- Task prompt -
Sort through the material below and copy each line with "hyperlink".

- Dataset records -
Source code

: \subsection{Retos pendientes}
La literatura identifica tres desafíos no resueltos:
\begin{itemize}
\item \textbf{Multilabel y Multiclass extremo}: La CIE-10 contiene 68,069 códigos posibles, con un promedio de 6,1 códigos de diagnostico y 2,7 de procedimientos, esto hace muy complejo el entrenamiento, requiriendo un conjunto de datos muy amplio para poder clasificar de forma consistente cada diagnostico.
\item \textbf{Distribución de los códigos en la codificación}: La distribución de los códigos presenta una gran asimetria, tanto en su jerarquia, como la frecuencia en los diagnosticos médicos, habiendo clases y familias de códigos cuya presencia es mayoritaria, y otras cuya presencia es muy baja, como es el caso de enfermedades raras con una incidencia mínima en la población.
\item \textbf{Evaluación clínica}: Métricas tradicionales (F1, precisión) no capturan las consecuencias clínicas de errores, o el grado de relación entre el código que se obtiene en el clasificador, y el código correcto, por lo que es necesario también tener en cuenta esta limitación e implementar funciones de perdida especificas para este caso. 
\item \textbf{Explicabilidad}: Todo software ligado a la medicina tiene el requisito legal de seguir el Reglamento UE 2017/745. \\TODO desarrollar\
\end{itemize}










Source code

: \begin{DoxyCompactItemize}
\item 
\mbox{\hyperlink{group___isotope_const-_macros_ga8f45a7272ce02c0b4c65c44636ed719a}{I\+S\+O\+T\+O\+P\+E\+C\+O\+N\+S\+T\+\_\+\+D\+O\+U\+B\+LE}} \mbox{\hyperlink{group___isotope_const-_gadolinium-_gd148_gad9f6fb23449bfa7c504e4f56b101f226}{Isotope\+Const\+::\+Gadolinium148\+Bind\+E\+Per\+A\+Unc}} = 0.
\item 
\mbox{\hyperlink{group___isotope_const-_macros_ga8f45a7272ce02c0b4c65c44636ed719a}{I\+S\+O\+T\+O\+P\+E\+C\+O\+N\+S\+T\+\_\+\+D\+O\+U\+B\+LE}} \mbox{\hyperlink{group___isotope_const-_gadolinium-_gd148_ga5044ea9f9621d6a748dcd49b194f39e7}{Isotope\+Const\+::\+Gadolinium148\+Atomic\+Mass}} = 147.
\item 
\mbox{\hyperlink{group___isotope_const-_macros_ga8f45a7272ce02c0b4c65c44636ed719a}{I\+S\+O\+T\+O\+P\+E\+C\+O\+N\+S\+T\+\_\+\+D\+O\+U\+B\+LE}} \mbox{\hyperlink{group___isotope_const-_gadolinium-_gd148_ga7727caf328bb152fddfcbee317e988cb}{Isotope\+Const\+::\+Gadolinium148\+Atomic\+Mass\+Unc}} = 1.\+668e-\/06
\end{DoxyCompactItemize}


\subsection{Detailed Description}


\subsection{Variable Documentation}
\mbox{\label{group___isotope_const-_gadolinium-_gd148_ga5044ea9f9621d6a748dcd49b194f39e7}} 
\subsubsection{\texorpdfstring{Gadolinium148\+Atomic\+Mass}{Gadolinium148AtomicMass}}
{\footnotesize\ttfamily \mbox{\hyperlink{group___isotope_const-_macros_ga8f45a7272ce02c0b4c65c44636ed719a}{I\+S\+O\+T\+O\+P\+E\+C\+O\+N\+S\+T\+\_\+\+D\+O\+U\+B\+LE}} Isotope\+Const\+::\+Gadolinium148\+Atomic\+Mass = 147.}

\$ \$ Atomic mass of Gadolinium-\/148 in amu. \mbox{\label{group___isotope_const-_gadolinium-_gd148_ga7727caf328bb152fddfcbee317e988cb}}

- Output of the task -
\mbox{\hyperlink{group___isotope_const-_macros_ga8f45a7272ce02c0b4c65c44636ed719a}{I\+S\+O\+T\+O\+P\+E\+C\+O\+N\+S\+T\+\_\+\+D\+O\+U\+B\+LE}} \mbox{\hyperlink{group___isotope_const-_gadolinium-_gd148_gad9f6fb23449bfa7c504e4f56b101f226}{Isotope\+Const\+::\+Gadolinium148\+Bind\+E\+Per\+A\+Unc}} = 0.
\mbox{\hyperlink{group___isotope_const-_macros_ga8f45a7272ce02c0b4c65c44636ed719a}{I\+S\+O\+T\+O\+P\+E\+C\+O\+N\+S\+T\+\_\+\+D\+O\+U\+B\+LE}} \mbox{\hyperlink{group___isotope_const-_gadolinium-_gd148_ga5044ea9f9621d6a748dcd49b194f39e7}{Isotope\+Const\+::\+Gadolinium148\+Atomic\+Mass}} = 147.
\mbox{\hyperlink{group___isotope_const-_macros_ga8f45a7272ce02c0b4c65c44636ed719a}{I\+S\+O\+T\+O\+P\+E\+C\+O\+N\+S\+T\+\_\+\+D\+O\+U\+B\+LE}} \mbox{\hyperlink{group___isotope_const-_gadolinium-_gd148_ga7727caf328bb152fddfcbee317e988cb}{Isotope\+Const\+::\+Gadolinium148\+Atomic\+Mass\+Unc}} = 1.\+668e-\/06
{\footnotesize\ttfamily \mbox{\hyperlink{group___isotope_const-_macros_ga8f45a7272ce02c0b4c65c44636ed719a}{I\+S\+O\+T\+O\+P\+E\+C\+O\+N\+S\+T\+\_\+\+D\+O\+U\+B\+LE}} Isotope\+Const\+::\+Gadolinium148\+Atomic\+Mass = 147.}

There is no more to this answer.